## Task prompt:
Filter this material down to the lines that contain the string "vanilla", and return those lines.
++++ Supplied records ++++
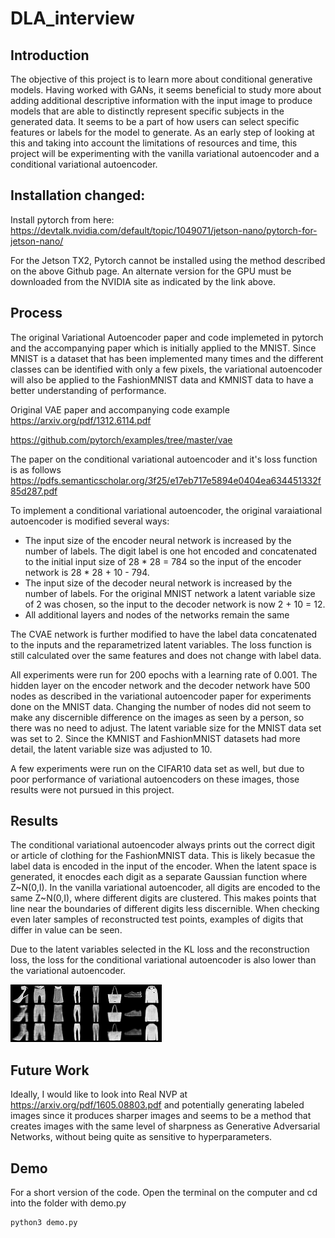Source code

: # DLA_interview

## Introduction
The objective of this project is to learn more about conditional generative models. Having worked with GANs, it seems beneficial to study more about adding additional descriptive information with the input image to produce models that are able to distinctly represent specific subjects in the generated data. It seems to be a part of how users can select specific features or labels for the model to generate. As an early step of looking at this and taking into account the limitations of resources and time, this project will be experimenting with the vanilla variational autoencoder and a conditional variational autoencoder.


## Installation changed:
Install pytorch from here:
https://devtalk.nvidia.com/default/topic/1049071/jetson-nano/pytorch-for-jetson-nano/

For the Jetson TX2, Pytorch cannot be installed using the method described on the above Github page. An alternate version for the GPU must be downloaded from the NVIDIA site as indicated by the link above. 

## Process
The original Variational Autoencoder paper and code implemeted in pytorch and the accompanying paper which is initially applied to the MNIST. Since MNIST is a dataset that has been implemented many times and the different classes can be identified with only a few pixels, the variational autoencoder will also be applied to the FashionMNIST data and KMNIST data to have a better understanding of performance.

Original VAE paper and accompanying code example
https://arxiv.org/pdf/1312.6114.pdf

https://github.com/pytorch/examples/tree/master/vae

The paper on the conditional variational autoencoder and it's loss function is as follows
https://pdfs.semanticscholar.org/3f25/e17eb717e5894e0404ea634451332f85d287.pdf

To implement a conditional variational autoencoder, the original varaiational autoencoder is modified several ways:

* The input size of the encoder neural network is increased by the number of labels. The digit label is one hot encoded and concatenated to the initial input size of 28 * 28 = 784 so the input of the encoder network is 28 * 28 + 10 - 794.
* The input size of the decoder neural network is increased by the number of labels. For the original MNIST network a latent variable size of 2 was chosen, so the input to the decoder network is now 2 + 10 = 12.
* All additional layers and nodes of the networks remain the same

The CVAE network is further modified to have the label data concatenated to the inputs and the reparametrized latent variables. The loss function is still calculated over the same features and does not change with label data.

All experiments were run for 200 epochs with a learning rate of 0.001. The hidden layer on the encoder network and the decoder network have 500 nodes as described in the variational autoencoder paper for experiments done on the MNIST data. Changing the number of nodes did not seem to make any discernible difference on the images as seen by a person, so there was no need to adjust. The latent variable size for the MNIST data set was set to 2. Since the KMNIST and FashionMNIST datasets had more detail, the latent variable size was adjusted to 10.

A few experiments were run on the CIFAR10 data set as well, but due to poor performance of variational autoencoders on these images, those results were not pursued in this project. 


## Results
The conditional variational autoencoder always prints out the correct digit or article of clothing for the FashionMNIST data. This is likely becasue the label data is encoded in the input of the encoder. When the latent space is generated, it enocdes each digit as a separate Gaussian function where Z\~N(0,I). In the vanilla variational autoencoder, all digits are encoded to the same Z\~N(0,I), where different digits are clustered. This makes points that line near the boundaries of different digits less discernible. When checking even later samples of reconstructed test points, examples of digits that differ in value can be seen.

Due to the latent variables selected in the KL loss and the reconstruction loss, the loss for the conditional variational autoencoder is also lower than the variational autoencoder. 


![FMNIST reconstructions](resultsFMNIST/reconstruction_199.png)

## Future Work
Ideally, I would like to look into Real NVP at https://arxiv.org/pdf/1605.08803.pdf and potentially generating labeled images since it produces sharper images and seems to be a method that creates images with the same level of sharpness as Generative Adversarial Networks, without being quite as sensitive to hyperparameters.


## Demo

For a short version of the code. Open the terminal on the computer and cd into the folder with demo.py

```
python3 demo.py
```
++++
## Result of the task:
The objective of this project is to learn more about conditional generative models. Having worked with GANs, it seems beneficial to study more about adding additional descriptive information with the input image to produce models that are able to distinctly represent specific subjects in the generated data. It seems to be a part of how users can select specific features or labels for the model to generate. As an early step of looking at this and taking into account the limitations of resources and time, this project will be experimenting with the vanilla variational autoencoder and a conditional variational autoencoder.
The conditional variational autoencoder always prints out the correct digit or article of clothing for the FashionMNIST data. This is likely becasue the label data is encoded in the input of the encoder. When the latent space is generated, it enocdes each digit as a separate Gaussian function where Z\~N(0,I). In the vanilla variational autoencoder, all digits are encoded to the same Z\~N(0,I), where different digits are clustered. This makes points that line near the boundaries of different digits less discernible. When checking even later samples of reconstructed test points, examples of digits that differ in value can be seen.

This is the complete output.